10年後は「いろんな役を演じて、それをこなせてる人間になれていたらいいですね」と将来像を思い描いた。10年後、48歳でやってみたい役は「着物が似合う役」だといい、「今は全然似合わないので、着物が似合う女優さんになっていたいですね。着物といっても時代劇に限らず、着物を着る時代背景の役柄をこなせるような女優になりたいですね」と思いをはせていた。
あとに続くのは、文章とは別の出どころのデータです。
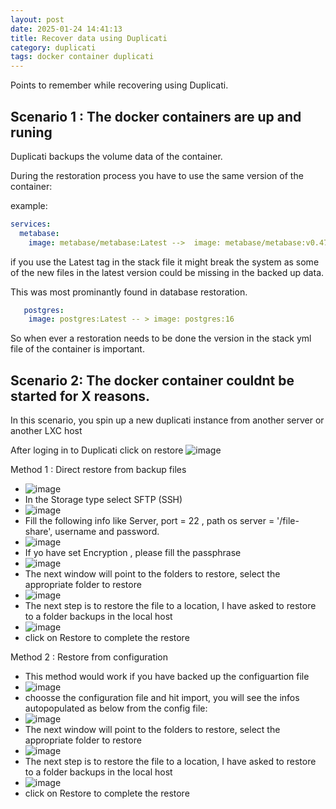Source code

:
 ```yaml
---
layout: post
date: 2025-01-24 14:41:13
title: Recover data using Duplicati
category: duplicati
tags: docker container duplicati
---
```

Points to remember while recovering using Duplicati.

## Scenario 1 : The docker containers are up and runing 

Duplicati backups the volume data of the container.

During the restoration process you have to use the same version of the container:

example:
```yml
services:
  metabase:
    image: metabase/metabase:Latest -->  image: metabase/metabase:v0.47.7
```
 
if you use the Latest tag in the stack file it might break the system as some of the new files in the latest version could be missing in the backed up data.

This was most prominantly found in database restoration.

```yml
   postgres:
    image: postgres:Latest -- > image: postgres:16
```

So when ever a restoration needs to be done the version in the stack yml file of the container is important.

## Scenario 2: The docker container couldnt be started for X reasons.

In this scenario, you spin up a new duplicati instance from another server or another LXC host

After loging in to Duplicati click on restore
![image](https://github.com/user-attachments/assets/5ac649b1-0e42-455b-8597-50470bb04bc8)

Method 1 : Direct restore from backup files
 - ![image](https://github.com/user-attachments/assets/9898e2de-aa5f-4657-8a14-34adbf8eccec)
 - In the Storage type select SFTP (SSH)
 - ![image](https://github.com/user-attachments/assets/8c3471e6-587a-4d53-844e-cce7bbe8df4b)
 - Fill the following info like Server, port = 22 , path os server = '/file-share', username and password.
 - ![image](https://github.com/user-attachments/assets/b47c041a-7a72-4dcf-b88d-e8753abca460)
 - If yo have set Encryption , please fill the passphrase
 - ![image](https://github.com/user-attachments/assets/3c05ee4c-bcf8-4357-b50f-0df5460d6339)
 - The next window will point to the folders to restore, select the appropriate folder to restore
 - ![image](https://github.com/user-attachments/assets/ecb0059c-a796-42b8-9796-212cdb46571f)
 - The next step is to restore the file to a location, I have asked to restore to a folder backups in the local host
 - ![image](https://github.com/user-attachments/assets/7fdcaf14-e55e-4e28-82ba-248a52be20fd)
 - click on Restore to complete the restore
   
Method 2 : Restore from configuration
  - This method would work if you have backed up the configuartion file
  - ![image](https://github.com/user-attachments/assets/de896d9d-46fa-4505-ba28-19618d23df6b)
  - choosse the configuration file and hit import, you will see the infos autopopulated as below from the config file:
  - ![image](https://github.com/user-attachments/assets/12b637b7-6d0d-4d03-b56e-451db911991a)
  - The next window will point to the folders to restore, select the appropriate folder to restore
  - ![image](https://github.com/user-attachments/assets/ecb0059c-a796-42b8-9796-212cdb46571f)
  - The next step is to restore the file to a location, I have asked to restore to a folder backups in the local host
  - ![image](https://github.com/user-attachments/assets/7fdcaf14-e55e-4e28-82ba-248a52be20fd)
  - click on Restore to complete the restore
次回は、篠原さんの休日の過ごし方や生き方などについて聞く。
<プロフィル>
1973年8月13日生まれ。群馬県出身。90年に「東京パフォーマンスドール」のメンバーとしてデビュー。94年にシングル「恋しさとせつなさと心強さと」をリリースし、220万枚以上の売り上げを記録。01年ごろから本格的に女優業に移行し、同年に映画「冷静と情熱のあいだ」、ドラマ「カバチタレ!」(フジテレビ系)に出演。05年に主演したドラマ「anego」(日本テレビ系)が話題となり、06年には「アンフェア」(関西テレビ・フジテレビ系)のテレビシリーズがスタート。同年にスペシャルドラマ「アンフェア the special コード・ブレーキング~暗号解読」を放送。07年には映画化第1弾「アンフェア the movie」が公開された。同年6月にはギャラクシー賞個人賞を受賞。コメディーからシリアスまで幅広い役柄がこなせ、その演技力が高く評価されている。「アンフェア the answer」のブルーレイディスク(BD)とDVDはそれぞれプレミアムエディションとスタンダードエディションの2種が3月21日に発売予定。